Theranos founder Elizabeth Holmes, once called the next Steve Jobs for her start-up promising to revolutionize blood testing, has been found guilty of four charges in her criminal fraud trial on Monday. The jury verdict follows a closely watched trial that lasted nearly four months.
Federal court jurors convicted Holmes of one count of conspiracy to commit wire fraud and three counts of wire fraud against specific investors. For the charges, Holmes faces up to 20 years in prison. U.S. District Court Judge Edward Davila will sentence her at a later date.
Additionally, Holmes was found not guilty of four charges and the jury could not reach a verdict for the final three of the 11 charges. Judge Davila has declared a mistrial on those three counts, meaning that Holmes may face a new trial for those charges in the future.

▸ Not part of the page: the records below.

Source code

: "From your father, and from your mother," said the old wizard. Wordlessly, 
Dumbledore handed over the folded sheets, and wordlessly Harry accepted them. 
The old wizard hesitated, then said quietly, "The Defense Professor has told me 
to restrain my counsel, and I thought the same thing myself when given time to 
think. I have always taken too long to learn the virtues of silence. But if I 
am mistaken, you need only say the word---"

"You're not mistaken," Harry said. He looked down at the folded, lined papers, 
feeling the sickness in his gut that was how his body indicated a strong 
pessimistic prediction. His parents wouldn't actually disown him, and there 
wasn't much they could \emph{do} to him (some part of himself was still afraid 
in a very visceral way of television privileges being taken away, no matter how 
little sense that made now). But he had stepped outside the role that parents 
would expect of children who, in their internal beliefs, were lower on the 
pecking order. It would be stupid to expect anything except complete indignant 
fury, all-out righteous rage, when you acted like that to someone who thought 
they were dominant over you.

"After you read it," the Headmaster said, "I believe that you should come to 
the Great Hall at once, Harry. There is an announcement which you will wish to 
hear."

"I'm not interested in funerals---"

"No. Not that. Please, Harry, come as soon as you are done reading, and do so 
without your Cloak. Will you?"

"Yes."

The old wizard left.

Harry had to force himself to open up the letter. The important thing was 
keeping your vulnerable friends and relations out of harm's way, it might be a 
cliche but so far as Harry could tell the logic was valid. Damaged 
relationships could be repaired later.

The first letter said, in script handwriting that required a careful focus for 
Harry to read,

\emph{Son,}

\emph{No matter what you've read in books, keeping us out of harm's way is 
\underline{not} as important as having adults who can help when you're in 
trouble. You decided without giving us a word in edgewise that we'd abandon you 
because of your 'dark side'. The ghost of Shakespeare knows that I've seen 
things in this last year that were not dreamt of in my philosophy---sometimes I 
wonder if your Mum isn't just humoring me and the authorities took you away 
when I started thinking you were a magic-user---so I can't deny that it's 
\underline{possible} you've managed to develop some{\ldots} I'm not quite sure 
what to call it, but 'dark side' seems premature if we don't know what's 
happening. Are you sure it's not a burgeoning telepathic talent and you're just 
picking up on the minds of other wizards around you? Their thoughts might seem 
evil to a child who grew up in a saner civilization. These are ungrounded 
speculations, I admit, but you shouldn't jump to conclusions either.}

Holmes founded the biotech start-up in 2003 when she was just 19-years-old Stanford drop-out, claiming to have invented a way to scan for hundred of diseases with just a drop of blood from a single finger prick.
The company gained mainstream attention in 2013 with it signed Walgreens (NASDAQ: WBA) as a potential customer of its blood-testing technology. Holmes began to appear on the cover of various publications, including Fortune, wearing her signature black turtleneck and red lipstick, drawing comparisons to Apple (NASDAQ: AAPL) founder Steve Jobs.
Theranos at its peak amassed a valuation of $9 billion, raising funds from high-profile investors including the family of Betsy DeVos and Rupert Murdoch.
The biotech's luck started to run out in 2015 after the Wall Street Journal published a series of reports by then-WSJ journalist John Carreyrou that exposed the inaccuracies of Theranos' blood-testing technology. The WSJ reports revealed that the company's testing machine, named the Edison, could only process a small potion of blood tests, with many other tests needing to be run on other companies' machines, providing inaccurate results.
Theranos dissolved in 2018 following both civil and criminal probes, including charges made by the U.S. Securities and Exchange Commission (SEC). Holmes was indicted that year alongside Theranos top executive and then-boyfriend Ramesh "Sunny" Balwani. Holmes settled the SEC case, paying a $500,000 fine and agreeing to not serve as an officer or director of a public company for 10 years. Balwani did not agree to a settlement and is expected to go on trial for the charges early this year.
Holmes was convicted of defrauding PFM Healthcare Master Fund of $38 million, Lakeshore Capital Management of nearly $100 million, and Mosley Family Holdings of almost $6 million.